MR. HOPKINS: I have the poster.
MR. CHAMBERLIN: I have a copy too, I think.
MR. HOPKINS: I have the poster, but there are not very many of them left. That happened to be right at the time of the John Birch Society. When we put it up in the window all hell broke loose over a period of time. My backers at the gallery were not very enthusiastic. I had lunch with one of them the other day. He's now an ambassador, working out of Washington, and ambassador without a portfolio with the Carter administration, working with starving people in the world. We reminisced about those days. He was much more sympathetic now than he was then, since they have all become interesting artists. Anyway, to go back to Ed quickly, he was part of that group, he never did show at the Huysman Gallery although we were close friends. His first exhibition was, I think, at the Ferus Gallery which picked him up the next year or the year after that.
?: Do you recall what was in that show?
MR. HOPKINS: Which one?
?: The first one at the Ferus.
MR. HOPKINS: I don't remember. Isn't that bizarre to say? I really don't remember. I think the only person that could answer that would be Walter Hopps, or maybe Irving Blum, because Irving was with the gallery at that time. I remember at about that time two things were going on in Ed's life. One was the publication of his first book, the Gasoline Station book [Twenty Six Gasoline Stations, 1962], that was self-published.
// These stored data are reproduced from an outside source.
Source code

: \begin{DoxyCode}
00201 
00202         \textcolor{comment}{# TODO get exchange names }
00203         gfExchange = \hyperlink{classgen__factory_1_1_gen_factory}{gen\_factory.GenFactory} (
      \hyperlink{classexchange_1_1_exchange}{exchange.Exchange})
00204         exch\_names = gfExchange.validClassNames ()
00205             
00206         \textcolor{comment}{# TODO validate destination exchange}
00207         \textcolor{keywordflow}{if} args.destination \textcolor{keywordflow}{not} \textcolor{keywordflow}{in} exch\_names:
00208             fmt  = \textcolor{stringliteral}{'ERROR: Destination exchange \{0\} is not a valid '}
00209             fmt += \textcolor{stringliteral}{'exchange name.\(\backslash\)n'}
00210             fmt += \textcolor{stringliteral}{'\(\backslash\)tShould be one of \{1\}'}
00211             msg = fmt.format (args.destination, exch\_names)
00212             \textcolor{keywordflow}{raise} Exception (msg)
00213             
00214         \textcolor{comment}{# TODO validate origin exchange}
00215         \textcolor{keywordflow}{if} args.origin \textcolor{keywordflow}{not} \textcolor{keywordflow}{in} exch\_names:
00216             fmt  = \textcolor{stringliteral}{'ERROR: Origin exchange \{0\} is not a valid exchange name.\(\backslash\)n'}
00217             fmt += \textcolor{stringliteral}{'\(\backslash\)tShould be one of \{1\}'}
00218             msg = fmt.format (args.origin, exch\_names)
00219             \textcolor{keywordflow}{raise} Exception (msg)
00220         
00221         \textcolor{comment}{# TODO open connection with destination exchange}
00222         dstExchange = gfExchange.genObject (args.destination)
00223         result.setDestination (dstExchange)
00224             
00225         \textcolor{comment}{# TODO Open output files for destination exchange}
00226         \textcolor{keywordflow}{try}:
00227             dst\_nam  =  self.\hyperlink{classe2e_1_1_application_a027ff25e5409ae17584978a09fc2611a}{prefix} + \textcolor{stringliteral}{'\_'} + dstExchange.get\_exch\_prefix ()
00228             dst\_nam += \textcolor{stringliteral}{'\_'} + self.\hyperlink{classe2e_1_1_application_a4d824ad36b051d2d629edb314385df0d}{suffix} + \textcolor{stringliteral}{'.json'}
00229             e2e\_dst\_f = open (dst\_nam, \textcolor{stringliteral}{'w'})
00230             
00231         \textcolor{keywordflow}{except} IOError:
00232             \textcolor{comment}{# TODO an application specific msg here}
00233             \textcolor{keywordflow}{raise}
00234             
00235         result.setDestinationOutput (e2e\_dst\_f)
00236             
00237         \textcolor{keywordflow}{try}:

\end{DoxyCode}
I don't know how many he made, but I know that it was not a very popular item at that time. He came by and brought me a copy. Years later I was visiting him at the studio. There were stacks and stacks and stacks of the first two or three books. Maybe thousands of them, I don't know. I teased him about being-what were the two brothers, the Collier brothers, who let the roof fall in on them with newspapers. It looked a little like that at that moment. But then they caught on, I guess we knew that they would. Now they've sold something like seven or eight editions, incredibly popular all over the world. He was working on that project which was very interesting to me at that time. Other people would think that it was such an off-beat thing to be doing, and it's a prototypical approach to art, a major manifestation, but really rare for that time. I remember he moved from one studio to another studio where he was working on the bird paintings, the ones you were looking at yesterday. So those things were all coming along from 1960-61, although the bird paintings didn't really show. My feeling is that first Ferus exhibition, the painting Annie and probably Boss, and it would be that group of work, because I think they probably were in that first show.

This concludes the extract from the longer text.